The Baking soda will help the ball to puff well.
Knead
Combine the ground flour and add water slowly and make a dough.
Leave aside covered with damp cloth for 15 minutes. Take care that the dough does not not get dried up.
Cut Circles
Knead the dough again. Take some portion of the dough and roll it to a circle with a rolling pin.
Roll it out thin. If you roll it out thick then you will not get crisp puffed balls.
Use the rim of a container to cut out the round shape.
Damp Cloth
Keep them covered in a damp cloth.
Deep Fry
Heat enough oil for deep frying in a heavy bottomed vessel. It should be on medium high. Take a small pinch of dough and test it in the oil. If it immediately rises up then the oil is perfect for frying.
Slide in few circle cut dough into the hot oil. Use a laddle and just press the center so that it gets puffed up. When one side is done flip over and fry the other side till light golden brown.
Transfer it on an absorbent paper.
Pani (Water for the Puffed Balls)
To slightly warm water add a pea size tamarind.
After 5 minutes strain the water to remove the tamarind pulp.
To the water add all the ingredients under Pani (water) section.
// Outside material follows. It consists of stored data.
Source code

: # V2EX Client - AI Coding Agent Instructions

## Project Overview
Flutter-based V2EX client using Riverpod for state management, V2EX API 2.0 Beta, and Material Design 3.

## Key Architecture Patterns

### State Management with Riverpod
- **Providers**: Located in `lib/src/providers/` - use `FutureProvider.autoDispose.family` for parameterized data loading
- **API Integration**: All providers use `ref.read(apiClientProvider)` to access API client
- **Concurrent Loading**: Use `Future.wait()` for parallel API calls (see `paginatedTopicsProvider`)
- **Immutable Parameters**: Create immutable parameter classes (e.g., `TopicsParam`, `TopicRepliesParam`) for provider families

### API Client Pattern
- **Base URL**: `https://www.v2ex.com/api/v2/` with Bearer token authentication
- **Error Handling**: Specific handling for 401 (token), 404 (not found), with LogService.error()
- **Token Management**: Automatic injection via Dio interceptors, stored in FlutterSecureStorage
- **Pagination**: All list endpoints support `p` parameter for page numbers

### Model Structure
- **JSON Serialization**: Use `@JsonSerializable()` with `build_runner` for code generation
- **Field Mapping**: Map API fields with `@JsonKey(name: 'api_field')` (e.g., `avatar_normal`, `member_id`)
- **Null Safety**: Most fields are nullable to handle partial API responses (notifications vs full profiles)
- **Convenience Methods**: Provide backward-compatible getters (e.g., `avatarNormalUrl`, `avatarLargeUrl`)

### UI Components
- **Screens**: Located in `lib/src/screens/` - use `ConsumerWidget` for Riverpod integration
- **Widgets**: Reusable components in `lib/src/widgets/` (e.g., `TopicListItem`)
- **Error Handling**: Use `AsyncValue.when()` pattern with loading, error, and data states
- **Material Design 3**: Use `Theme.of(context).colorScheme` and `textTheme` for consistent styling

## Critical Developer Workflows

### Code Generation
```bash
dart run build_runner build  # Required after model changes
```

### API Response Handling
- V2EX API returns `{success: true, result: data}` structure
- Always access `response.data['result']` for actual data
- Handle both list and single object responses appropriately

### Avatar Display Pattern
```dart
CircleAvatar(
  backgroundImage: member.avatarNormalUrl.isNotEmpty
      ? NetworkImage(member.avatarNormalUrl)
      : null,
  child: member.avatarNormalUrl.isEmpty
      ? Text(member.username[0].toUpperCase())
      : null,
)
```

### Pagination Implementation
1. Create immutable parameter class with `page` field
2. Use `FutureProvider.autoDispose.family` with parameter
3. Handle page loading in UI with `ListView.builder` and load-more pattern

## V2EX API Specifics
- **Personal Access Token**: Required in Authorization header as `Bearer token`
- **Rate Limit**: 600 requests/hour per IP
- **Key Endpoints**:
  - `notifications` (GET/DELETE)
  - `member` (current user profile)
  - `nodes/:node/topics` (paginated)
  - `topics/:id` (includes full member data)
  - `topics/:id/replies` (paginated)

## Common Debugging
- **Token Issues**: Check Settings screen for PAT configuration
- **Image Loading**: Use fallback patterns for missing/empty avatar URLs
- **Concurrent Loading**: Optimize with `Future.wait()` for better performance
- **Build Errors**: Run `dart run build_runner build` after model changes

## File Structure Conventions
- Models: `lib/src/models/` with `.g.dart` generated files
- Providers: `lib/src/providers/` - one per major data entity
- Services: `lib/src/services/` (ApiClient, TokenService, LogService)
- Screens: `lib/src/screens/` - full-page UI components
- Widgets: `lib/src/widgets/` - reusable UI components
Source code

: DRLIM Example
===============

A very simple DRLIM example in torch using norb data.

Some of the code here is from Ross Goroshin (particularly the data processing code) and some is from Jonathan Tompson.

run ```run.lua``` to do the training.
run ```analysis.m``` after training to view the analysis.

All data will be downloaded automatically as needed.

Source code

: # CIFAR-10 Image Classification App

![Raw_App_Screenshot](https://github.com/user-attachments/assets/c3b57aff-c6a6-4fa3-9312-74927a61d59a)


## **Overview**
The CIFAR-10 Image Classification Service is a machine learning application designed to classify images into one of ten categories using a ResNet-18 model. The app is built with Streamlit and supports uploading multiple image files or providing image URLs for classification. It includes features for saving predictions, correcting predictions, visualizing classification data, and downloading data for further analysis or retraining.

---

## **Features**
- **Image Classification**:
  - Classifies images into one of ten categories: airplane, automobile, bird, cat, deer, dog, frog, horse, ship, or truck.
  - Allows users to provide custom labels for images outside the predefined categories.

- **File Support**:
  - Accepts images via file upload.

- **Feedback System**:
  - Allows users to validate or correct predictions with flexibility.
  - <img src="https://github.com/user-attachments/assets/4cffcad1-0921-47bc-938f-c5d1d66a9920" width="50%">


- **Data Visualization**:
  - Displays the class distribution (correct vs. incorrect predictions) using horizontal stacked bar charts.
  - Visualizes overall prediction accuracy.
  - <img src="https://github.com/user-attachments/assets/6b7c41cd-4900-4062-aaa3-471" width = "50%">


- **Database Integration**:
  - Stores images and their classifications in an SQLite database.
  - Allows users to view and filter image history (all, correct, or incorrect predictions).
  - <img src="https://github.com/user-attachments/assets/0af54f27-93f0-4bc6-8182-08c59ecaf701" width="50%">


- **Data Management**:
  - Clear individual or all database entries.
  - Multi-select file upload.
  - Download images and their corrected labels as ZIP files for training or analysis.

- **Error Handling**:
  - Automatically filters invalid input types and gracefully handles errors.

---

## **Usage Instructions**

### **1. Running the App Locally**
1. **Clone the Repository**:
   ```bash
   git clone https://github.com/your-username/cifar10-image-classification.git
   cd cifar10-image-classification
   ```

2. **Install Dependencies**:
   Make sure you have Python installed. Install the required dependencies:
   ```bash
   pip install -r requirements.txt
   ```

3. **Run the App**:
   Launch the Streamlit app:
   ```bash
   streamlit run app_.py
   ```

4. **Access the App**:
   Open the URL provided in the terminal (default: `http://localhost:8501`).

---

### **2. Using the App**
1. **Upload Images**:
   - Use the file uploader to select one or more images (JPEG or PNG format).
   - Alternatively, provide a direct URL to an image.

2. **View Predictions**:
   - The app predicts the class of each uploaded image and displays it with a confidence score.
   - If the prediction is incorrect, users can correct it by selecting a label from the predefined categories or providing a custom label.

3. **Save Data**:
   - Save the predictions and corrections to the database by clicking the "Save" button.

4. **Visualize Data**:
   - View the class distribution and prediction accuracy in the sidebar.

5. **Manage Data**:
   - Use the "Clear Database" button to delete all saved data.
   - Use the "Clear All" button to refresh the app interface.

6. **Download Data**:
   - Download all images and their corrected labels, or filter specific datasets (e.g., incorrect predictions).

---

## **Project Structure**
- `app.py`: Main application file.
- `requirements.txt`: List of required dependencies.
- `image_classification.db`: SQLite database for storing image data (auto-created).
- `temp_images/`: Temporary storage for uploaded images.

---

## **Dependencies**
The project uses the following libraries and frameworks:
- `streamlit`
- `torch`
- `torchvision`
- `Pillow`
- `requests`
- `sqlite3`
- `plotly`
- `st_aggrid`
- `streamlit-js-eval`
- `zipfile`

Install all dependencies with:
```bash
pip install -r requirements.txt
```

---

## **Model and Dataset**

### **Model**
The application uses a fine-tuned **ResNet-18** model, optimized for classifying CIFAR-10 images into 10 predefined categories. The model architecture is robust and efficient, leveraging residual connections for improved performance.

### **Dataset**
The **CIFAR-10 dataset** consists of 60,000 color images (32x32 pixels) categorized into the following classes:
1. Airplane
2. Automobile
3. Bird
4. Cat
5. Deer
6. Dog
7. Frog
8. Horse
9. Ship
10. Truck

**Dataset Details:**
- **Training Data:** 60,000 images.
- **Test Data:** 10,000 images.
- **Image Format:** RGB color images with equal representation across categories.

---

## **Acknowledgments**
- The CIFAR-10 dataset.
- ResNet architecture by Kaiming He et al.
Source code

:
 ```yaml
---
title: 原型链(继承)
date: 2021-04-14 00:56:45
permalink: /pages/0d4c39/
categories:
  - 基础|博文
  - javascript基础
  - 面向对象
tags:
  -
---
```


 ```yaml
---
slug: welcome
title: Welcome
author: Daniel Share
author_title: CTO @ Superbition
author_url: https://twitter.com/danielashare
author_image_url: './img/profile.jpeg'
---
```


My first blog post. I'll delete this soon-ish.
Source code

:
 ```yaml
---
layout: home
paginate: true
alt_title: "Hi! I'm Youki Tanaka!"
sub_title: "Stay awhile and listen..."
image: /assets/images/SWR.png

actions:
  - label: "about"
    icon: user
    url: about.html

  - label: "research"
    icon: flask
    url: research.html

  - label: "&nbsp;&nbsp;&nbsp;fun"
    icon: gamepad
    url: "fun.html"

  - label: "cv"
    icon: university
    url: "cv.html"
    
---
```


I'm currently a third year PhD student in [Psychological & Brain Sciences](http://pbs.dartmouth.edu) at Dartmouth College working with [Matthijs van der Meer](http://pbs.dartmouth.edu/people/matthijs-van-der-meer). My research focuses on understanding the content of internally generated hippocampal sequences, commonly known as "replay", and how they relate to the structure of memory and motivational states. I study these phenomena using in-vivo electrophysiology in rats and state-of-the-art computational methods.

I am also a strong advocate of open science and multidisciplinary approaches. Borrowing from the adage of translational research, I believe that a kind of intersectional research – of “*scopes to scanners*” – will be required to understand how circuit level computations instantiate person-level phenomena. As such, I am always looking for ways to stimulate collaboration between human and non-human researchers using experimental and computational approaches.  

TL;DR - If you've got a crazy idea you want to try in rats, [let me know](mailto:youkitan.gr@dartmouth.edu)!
Mix it well.
Cool it in the refrigerator.
Filling
Mash the potato and add Red chilli Powder and salt.
Now Eat It!
Serve the Puri with Pani and filling.
Crack the puri (balls) at the top. Place the filling inside the puri.
Pour some pani (water) inside. Now place the whole puri (ball) in the mouth.
Enjoy the best street food of India.